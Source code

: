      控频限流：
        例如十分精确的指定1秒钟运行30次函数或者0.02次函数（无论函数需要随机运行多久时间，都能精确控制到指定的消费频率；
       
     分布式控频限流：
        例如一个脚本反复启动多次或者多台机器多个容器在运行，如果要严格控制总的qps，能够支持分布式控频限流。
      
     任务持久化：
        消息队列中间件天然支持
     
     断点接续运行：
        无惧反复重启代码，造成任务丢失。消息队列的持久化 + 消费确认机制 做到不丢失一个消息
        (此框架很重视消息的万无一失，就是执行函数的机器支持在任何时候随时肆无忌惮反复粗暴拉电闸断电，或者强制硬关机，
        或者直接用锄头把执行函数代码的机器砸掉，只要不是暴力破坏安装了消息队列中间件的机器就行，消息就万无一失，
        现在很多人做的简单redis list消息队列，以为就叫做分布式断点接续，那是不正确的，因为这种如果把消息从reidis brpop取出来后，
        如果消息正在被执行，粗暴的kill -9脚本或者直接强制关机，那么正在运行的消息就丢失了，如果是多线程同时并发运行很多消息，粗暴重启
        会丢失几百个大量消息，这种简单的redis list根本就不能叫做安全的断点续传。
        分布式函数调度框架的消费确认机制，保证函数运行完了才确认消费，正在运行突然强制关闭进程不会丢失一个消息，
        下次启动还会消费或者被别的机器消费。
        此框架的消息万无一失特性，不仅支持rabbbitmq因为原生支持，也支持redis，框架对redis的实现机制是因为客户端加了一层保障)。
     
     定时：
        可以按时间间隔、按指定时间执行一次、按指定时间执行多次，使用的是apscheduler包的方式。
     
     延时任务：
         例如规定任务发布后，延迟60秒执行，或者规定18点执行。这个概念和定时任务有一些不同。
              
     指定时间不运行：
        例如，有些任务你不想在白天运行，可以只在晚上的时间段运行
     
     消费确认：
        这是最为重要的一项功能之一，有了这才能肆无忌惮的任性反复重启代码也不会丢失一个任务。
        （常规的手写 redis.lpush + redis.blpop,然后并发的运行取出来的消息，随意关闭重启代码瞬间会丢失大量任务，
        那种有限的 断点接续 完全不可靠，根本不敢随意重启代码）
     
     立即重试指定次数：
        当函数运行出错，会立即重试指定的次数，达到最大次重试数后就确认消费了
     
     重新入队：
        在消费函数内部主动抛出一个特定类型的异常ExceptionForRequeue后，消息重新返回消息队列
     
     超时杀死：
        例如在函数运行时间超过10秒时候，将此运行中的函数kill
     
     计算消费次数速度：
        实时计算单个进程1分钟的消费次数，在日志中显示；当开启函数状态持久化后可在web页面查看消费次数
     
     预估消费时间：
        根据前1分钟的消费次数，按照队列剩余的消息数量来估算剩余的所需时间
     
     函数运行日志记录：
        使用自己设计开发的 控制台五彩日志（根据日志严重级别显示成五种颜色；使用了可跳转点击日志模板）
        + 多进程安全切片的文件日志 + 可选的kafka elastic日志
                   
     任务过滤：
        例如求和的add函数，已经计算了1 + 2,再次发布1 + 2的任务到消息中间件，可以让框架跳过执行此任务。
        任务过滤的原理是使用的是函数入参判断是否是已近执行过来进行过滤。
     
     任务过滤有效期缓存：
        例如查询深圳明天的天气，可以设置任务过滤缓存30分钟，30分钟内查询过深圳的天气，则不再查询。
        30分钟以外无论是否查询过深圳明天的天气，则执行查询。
####################
- [Exercise details]:
Every line from the one holding "redis.lpush + redis.blpop,然后并发的运行取出来的消息，随意关闭重启代码瞬间会丢失大量任务，" through the final line of the listing must be echoed exactly; leave out all other lines.

- [Result]:
        （常规的手写 redis.lpush + redis.blpop,然后并发的运行取出来的消息，随意关闭重启代码瞬间会丢失大量任务，
        那种有限的 断点接续 完全不可靠，根本不敢随意重启代码）
     
     立即重试指定次数：
        当函数运行出错，会立即重试指定的次数，达到最大次重试数后就确认消费了
     
     重新入队：
        在消费函数内部主动抛出一个特定类型的异常ExceptionForRequeue后，消息重新返回消息队列
     
     超时杀死：
        例如在函数运行时间超过10秒时候，将此运行中的函数kill
     
     计算消费次数速度：
        实时计算单个进程1分钟的消费次数，在日志中显示；当开启函数状态持久化后可在web页面查看消费次数
     
     预估消费时间：
        根据前1分钟的消费次数，按照队列剩余的消息数量来估算剩余的所需时间
     
     函数运行日志记录：
        使用自己设计开发的 控制台五彩日志（根据日志严重级别显示成五种颜色；使用了可跳转点击日志模板）
        + 多进程安全切片的文件日志 + 可选的kafka elastic日志
                   
     任务过滤：
        例如求和的add函数，已经计算了1 + 2,再次发布1 + 2的任务到消息中间件，可以让框架跳过执行此任务。
        任务过滤的原理是使用的是函数入参判断是否是已近执行过来进行过滤。
     
     任务过滤有效期缓存：
        例如查询深圳明天的天气，可以设置任务过滤缓存30分钟，30分钟内查询过深圳的天气，则不再查询。
        30分钟以外无论是否查询过深圳明天的天气，则执行查询。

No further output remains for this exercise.